Leaves have changed in the high country and some of the high peaks have seen dustings of fresh snow, but that doesn’t mean fourteener season is over in Colorado. The fall can be an especially enjoyable time to climb Fourteeners, even in October.
“It’s generally a little bit cooler, a little bit less crowded, so people are able to enjoy the hike a little bit more,” said Reed Fischer of the Colorado Mountain Club. “The fall colors make for a really unique look at a lot of the peaks.”
And while fourteener climbers must always be vigilant about weather, the threat of thunderstorms boiling up over the high peaks the way they do in the summer is significantly reduced in the fall.

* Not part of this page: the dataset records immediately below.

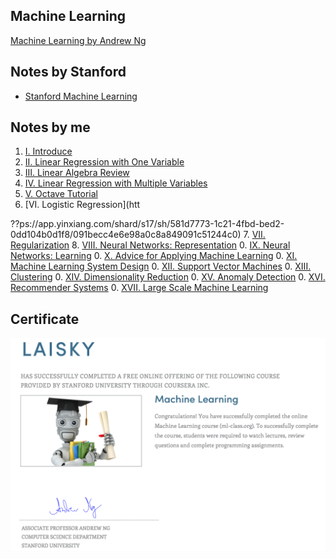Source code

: Machine Learning
---

[Machine Learning by Andrew Ng](https://class.coursera.org/ml-007)

## Notes by Stanford

- [Stanford Machine Learning](http://www.holehouse.org/mlclass/index.html)

## Notes by me

1. [Ⅰ. Introduce](https://app.yinxiang.com/shard/s17/sh/f11d8377-0644-4e96-9122-a2b8900c62b9/a631a44f333f2aca01c1b38a1aa340ea)
2. [Ⅱ. Linear Regression with One Variable](https://app.yinxiang.com/shard/s17/sh/8eae1bf8-accd-44f7-8ec0-6212ee79848e/edbd53956c93d4b4fd925c91c229f789)
3. [Ⅲ. Linear Algebra Review](https://app.yinxiang.com/shard/s17/sh/c8b698de-c13e-4a99-ba58-87a1f65f94e6/b44f04901fa09bcebb5642c133106e51)
4. [Ⅳ. Linear Regression with Multiple Variables](https://app.yinxiang.com/shard/s17/sh/697bfbf0-8545-43da-bf22-6184fcb596b1/c77c8213626ab8f4bf52e8a9d62fbddd)
5. [Ⅴ. Octave Tutorial](https://app.yinxiang.com/shard/s17/sh/4060ebc6-8cb7-4aeb-8043-3a1d5f5f8e38/be55b8a0d09a15c98134082cdd1d078b)
6. [VI. Logistic Regression](htt




??ps://app.yinxiang.com/shard/s17/sh/581d7773-1c21-4fbd-bed2-0dd104b0d1f8/091becc4e6e98a0c8a849091c51244c0)
7. [VII. Regularization](https://app.yinxiang.com/shard/s17/sh/86f1b680-b89f-4f2b-a5ca-2fe522b583b0/285e36b16577c95f04f4b141a9e4c225)
8. [Ⅷ. Neural Networks: Representation](https://app.yinxiang.com/shard/s17/sh/4d078a47-c307-49c0-bae9-c236a6ce9df7/cfc1a8f4b61de586dd604caef8a2847f)
0. [IX. Neural Networks: Learning](https://app.yinxiang.com/shard/s17/sh/236cf5a7-9a45-4a57-bfae-7620accc49f5/26e663d8c316a4a96cd22c0ba94d6484)
0. [X. Advice for Applying Machine Learning](https://app.yinxiang.com/l/ABEGuCX5Sb9KyZvHYhG1AFV2gbc79CnzXa8)
0. [XI. Machine Learning System Design](https://app.yinxiang.com/l/ABHXIRWA2qFD7Lzdhfl_168acTS4ygP-0qc)
0. [XII. Support Vector Machines](https://app.yinxiang.com/l/ABEVqYP4oExElIPTOlD8LLtg-4nlL3bfg1E)
0. [XIII. Clustering](https://app.yinxiang.com/l/ABHsSI7AzYlO6K8irYvca6sviwt72URbYWk)
0. [XIV. Dimensionality Reduction](https://app.yinxiang.com/l/ABG3tvhXAa5BCKQIszTbUYb14cj7Am5rwGA)
0. [XV. Anomaly Detection](https://app.yinxiang.com/l/ABEIl-8mCipC26D14VSzja0cIO25kA4BaWo)
0. [XVI. Recommender Systems](https://app.yinxiang.com/l/ABG-XSCzbsRLwKUTl8mTEtUsFRxirJ6VHcY)
0. [XVII. Large Scale Machine Learning](https://app.yinxiang.com/l/ABGY67jyVC5Dlquc8DC8RI4os__fk3b-mRc)

## Certificate

![ml-007](/certificates/ml-007.png)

Monsoonal flows common to summer typically are shut off. Cold fronts also help wring moisture out of the air. The goal doesn’t have to be getting off the summit by noon to avoid lightning, something that is highly advisable in the summer.
“You get those fronts in the fall where it clears everything out and there is zero chance of thunderstorms, so you can be up there all day,” said Jon Kedrowski, who slept on the summit of every Colorado fourteener in 2011 and produced a photo book about the adventure called “Sleeping on the Summits.” “You don’t have to leave at 3 a.m. to summit,” he said. “You can leave at 6 or 7 a.m.”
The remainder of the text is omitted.